_TASK TO COMPLETE_: Look through the material below and report every line that includes "plugins".

_SUPPLIED DATA_:
_____

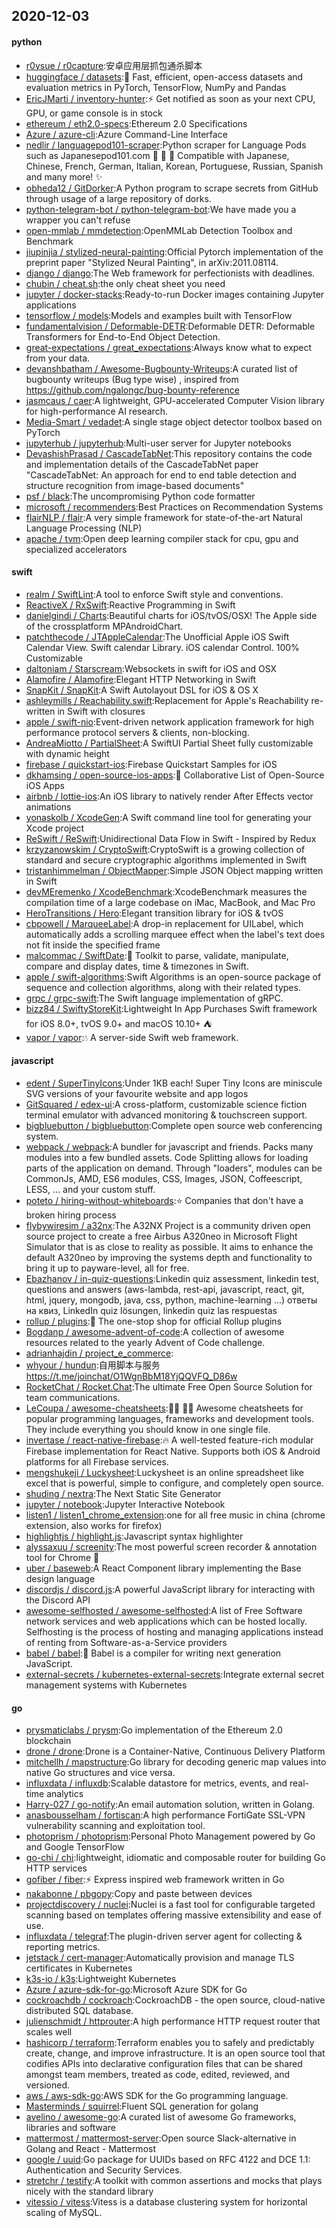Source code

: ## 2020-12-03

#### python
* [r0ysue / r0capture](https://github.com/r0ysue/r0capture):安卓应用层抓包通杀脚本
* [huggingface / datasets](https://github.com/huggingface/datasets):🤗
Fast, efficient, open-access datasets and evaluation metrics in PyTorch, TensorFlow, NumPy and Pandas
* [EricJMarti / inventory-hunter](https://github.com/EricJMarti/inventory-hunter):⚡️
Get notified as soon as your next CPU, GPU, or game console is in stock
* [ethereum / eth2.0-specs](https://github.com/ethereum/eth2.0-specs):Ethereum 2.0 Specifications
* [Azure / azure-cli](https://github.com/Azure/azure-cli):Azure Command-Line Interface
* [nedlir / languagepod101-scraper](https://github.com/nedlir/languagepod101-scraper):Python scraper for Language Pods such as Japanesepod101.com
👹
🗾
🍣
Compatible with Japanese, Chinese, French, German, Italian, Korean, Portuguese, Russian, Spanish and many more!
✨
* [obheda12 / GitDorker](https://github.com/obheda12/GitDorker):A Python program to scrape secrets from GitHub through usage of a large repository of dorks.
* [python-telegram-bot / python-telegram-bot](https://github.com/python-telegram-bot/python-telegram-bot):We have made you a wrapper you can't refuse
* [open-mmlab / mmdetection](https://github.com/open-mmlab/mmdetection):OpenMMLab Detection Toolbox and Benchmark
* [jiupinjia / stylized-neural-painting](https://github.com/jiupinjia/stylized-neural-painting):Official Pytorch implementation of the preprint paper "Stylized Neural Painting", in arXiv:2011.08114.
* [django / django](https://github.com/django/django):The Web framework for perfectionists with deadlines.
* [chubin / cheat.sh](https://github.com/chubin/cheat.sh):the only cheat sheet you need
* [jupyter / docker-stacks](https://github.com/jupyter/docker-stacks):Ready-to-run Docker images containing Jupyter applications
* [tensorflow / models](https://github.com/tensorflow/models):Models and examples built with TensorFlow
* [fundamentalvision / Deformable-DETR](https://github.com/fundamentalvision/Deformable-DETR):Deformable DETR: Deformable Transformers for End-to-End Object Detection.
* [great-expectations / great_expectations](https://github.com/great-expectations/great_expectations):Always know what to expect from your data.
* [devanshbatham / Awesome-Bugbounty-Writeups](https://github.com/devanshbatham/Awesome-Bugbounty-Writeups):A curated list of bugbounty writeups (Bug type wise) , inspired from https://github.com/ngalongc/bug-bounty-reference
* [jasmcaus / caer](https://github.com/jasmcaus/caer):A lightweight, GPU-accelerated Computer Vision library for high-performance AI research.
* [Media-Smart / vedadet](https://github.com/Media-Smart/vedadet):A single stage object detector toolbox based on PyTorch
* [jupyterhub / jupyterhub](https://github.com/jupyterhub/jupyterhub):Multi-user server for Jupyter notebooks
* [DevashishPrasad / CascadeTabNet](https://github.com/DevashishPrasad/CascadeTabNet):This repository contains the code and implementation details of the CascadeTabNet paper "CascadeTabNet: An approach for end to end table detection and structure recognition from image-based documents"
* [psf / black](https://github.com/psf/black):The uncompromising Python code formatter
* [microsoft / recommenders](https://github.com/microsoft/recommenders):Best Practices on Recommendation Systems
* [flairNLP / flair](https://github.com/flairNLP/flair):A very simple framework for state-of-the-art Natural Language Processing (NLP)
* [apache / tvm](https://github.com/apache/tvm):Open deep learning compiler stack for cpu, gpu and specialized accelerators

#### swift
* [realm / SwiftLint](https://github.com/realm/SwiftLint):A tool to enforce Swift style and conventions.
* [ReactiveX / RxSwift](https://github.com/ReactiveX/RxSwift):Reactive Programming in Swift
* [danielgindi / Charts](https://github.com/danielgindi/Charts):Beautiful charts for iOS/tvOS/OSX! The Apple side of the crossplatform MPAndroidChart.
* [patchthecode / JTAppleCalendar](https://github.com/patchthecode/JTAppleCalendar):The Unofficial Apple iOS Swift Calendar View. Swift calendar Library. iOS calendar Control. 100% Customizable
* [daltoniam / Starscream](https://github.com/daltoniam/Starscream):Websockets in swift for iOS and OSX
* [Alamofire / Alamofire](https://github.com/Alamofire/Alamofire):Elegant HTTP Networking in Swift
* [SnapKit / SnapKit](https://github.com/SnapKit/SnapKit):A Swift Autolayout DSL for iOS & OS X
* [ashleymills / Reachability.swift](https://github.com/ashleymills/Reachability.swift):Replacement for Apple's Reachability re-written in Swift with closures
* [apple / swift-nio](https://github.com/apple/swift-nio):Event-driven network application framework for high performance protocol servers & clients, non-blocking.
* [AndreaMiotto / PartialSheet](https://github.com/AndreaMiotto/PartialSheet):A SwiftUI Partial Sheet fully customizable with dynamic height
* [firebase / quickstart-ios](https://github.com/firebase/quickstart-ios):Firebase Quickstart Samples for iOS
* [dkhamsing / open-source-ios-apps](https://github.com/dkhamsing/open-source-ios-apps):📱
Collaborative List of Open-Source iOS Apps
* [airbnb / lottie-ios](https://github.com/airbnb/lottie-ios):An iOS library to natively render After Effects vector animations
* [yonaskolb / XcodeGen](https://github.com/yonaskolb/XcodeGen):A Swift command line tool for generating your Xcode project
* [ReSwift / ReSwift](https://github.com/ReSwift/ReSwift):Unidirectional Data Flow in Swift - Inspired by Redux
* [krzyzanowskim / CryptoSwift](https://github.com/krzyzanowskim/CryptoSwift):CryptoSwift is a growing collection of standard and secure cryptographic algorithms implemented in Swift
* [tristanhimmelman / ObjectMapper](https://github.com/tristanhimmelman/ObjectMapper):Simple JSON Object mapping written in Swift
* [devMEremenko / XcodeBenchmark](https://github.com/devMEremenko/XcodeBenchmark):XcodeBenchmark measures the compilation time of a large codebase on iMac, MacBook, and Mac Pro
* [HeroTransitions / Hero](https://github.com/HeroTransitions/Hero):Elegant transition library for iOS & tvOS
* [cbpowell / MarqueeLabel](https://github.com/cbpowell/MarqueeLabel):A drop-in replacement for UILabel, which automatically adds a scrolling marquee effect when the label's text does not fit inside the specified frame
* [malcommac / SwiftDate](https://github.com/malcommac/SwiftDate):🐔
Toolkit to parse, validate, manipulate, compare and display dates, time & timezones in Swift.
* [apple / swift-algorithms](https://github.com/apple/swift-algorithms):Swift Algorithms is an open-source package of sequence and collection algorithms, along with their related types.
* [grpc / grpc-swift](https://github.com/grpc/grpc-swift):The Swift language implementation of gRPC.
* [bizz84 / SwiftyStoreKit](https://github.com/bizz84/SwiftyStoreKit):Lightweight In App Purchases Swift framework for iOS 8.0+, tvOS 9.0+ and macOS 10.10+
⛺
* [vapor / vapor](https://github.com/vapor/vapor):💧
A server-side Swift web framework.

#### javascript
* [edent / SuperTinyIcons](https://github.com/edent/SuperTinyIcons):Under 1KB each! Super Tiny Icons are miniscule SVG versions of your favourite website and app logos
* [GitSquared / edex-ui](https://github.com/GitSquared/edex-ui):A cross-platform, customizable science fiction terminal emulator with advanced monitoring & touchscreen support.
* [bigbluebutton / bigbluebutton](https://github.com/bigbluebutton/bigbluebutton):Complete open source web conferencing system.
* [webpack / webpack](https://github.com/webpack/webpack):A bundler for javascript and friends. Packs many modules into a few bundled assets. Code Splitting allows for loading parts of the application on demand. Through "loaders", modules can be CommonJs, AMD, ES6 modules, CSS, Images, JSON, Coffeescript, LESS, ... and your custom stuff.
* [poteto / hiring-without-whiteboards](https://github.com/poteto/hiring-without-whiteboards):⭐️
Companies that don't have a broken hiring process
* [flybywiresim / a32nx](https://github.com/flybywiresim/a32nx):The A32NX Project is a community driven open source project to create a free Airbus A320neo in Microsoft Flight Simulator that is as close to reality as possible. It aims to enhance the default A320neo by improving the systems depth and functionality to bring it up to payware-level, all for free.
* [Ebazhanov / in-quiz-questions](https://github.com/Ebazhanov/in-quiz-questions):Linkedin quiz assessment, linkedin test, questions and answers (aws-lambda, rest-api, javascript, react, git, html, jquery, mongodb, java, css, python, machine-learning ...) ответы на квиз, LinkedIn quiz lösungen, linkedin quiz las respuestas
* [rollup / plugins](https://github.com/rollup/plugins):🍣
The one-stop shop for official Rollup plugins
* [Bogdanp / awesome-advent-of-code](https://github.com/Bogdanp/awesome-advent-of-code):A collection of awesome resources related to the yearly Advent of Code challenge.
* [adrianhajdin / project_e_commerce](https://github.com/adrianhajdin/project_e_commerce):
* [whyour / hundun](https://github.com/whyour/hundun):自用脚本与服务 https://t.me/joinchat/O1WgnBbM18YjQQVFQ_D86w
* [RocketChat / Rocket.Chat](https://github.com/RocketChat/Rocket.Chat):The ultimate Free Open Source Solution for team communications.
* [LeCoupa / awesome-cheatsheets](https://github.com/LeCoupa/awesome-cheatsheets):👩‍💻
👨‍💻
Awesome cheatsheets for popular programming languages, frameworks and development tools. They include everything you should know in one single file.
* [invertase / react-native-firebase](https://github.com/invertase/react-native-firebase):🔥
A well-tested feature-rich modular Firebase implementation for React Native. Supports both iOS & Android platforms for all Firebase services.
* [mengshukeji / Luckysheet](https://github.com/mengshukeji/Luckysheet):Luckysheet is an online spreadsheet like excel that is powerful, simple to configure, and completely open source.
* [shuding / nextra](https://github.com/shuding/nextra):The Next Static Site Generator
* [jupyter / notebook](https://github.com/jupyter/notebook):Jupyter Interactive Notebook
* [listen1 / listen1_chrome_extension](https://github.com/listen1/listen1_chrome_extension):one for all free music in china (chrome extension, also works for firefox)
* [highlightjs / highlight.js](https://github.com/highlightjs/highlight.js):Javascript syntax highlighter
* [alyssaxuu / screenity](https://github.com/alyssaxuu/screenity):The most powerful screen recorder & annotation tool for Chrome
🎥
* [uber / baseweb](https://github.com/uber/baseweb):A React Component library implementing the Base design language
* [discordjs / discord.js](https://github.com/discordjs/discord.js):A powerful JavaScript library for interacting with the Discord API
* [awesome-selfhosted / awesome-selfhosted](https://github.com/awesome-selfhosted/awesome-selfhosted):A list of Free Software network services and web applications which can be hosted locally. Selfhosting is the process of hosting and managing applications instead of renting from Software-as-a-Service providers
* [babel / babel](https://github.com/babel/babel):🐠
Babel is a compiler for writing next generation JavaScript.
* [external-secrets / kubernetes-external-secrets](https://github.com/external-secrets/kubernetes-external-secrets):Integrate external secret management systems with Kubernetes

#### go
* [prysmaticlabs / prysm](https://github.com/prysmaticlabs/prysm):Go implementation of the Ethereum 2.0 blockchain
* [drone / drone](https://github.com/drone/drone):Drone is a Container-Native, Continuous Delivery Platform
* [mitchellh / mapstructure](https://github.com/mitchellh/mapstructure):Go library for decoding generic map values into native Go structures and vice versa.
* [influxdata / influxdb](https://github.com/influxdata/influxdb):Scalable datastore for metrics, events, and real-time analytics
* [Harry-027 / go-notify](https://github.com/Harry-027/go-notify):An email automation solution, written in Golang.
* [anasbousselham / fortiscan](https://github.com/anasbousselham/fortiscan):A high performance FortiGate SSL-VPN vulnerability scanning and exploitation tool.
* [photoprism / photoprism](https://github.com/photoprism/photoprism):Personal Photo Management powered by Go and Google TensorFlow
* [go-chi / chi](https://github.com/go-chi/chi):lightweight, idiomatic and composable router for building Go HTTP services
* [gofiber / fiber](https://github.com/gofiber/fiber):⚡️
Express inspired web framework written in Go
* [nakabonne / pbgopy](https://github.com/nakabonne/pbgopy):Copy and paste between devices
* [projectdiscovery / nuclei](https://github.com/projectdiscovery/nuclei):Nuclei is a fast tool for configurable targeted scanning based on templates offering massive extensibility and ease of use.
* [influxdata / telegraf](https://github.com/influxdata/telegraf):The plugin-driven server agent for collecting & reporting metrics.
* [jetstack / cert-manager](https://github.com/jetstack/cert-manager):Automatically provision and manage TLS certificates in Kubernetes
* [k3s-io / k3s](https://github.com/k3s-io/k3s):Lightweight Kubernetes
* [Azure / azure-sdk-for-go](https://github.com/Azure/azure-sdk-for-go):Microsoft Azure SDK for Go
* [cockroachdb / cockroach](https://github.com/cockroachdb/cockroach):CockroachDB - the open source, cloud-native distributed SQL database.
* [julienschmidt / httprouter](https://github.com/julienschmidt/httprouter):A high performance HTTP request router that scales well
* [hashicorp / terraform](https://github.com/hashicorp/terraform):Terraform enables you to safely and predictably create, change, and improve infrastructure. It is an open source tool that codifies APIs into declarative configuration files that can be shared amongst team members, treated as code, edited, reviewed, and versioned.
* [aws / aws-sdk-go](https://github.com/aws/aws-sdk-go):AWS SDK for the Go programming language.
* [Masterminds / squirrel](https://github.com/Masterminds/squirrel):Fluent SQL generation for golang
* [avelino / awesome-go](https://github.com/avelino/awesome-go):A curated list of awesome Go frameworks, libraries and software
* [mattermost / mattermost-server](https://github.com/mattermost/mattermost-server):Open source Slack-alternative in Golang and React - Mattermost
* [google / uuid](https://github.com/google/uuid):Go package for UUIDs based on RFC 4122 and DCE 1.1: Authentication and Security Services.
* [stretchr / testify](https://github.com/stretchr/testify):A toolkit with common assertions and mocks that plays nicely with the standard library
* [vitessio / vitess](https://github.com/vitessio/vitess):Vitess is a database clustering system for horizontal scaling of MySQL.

_____

_TASK RESPONSE_:
* [rollup / plugins](https://github.com/rollup/plugins):🍣
The one-stop shop for official Rollup plugins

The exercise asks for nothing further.